- YOUR ASSIGNMENT
Pick up at the line with "5. Precise DOAC". Write it out exactly, along with each later line through the end of the data, and nothing more.

Plain-text document sources
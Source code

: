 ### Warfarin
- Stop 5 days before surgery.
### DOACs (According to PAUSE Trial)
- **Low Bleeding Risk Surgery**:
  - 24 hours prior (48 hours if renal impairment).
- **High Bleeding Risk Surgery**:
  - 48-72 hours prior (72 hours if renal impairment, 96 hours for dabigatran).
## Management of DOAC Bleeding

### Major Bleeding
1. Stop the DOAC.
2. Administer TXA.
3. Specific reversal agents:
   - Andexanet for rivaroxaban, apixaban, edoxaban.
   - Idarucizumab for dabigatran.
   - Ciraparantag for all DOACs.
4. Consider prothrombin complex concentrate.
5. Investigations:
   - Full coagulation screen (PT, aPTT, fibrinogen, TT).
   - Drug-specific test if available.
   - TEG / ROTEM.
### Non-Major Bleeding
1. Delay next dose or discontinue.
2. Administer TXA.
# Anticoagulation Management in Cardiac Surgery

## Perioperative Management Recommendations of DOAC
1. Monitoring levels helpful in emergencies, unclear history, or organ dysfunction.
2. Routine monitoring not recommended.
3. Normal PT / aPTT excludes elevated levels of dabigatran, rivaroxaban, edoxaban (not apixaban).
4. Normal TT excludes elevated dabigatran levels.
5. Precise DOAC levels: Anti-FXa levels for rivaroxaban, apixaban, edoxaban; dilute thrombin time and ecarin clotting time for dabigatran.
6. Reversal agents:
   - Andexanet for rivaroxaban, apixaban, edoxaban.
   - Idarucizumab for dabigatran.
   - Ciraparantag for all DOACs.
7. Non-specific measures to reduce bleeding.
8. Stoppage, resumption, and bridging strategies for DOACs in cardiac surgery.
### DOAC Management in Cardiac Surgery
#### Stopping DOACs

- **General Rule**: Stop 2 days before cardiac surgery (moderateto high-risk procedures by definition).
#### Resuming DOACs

- RESPONSE TO THIS EXERCISE
5. Precise DOAC levels: Anti-FXa levels for rivaroxaban, apixaban, edoxaban; dilute thrombin time and ecarin clotting time for dabigatran.
6. Reversal agents:
   - Andexanet for rivaroxaban, apixaban, edoxaban.
   - Idarucizumab for dabigatran.
   - Ciraparantag for all DOACs.
7. Non-specific measures to reduce bleeding.
8. Stoppage, resumption, and bridging strategies for DOACs in cardiac surgery.
### DOAC Management in Cardiac Surgery
#### Stopping DOACs

- **General Rule**: Stop 2 days before cardiac surgery (moderateto high-risk procedures by definition).
#### Resuming DOACs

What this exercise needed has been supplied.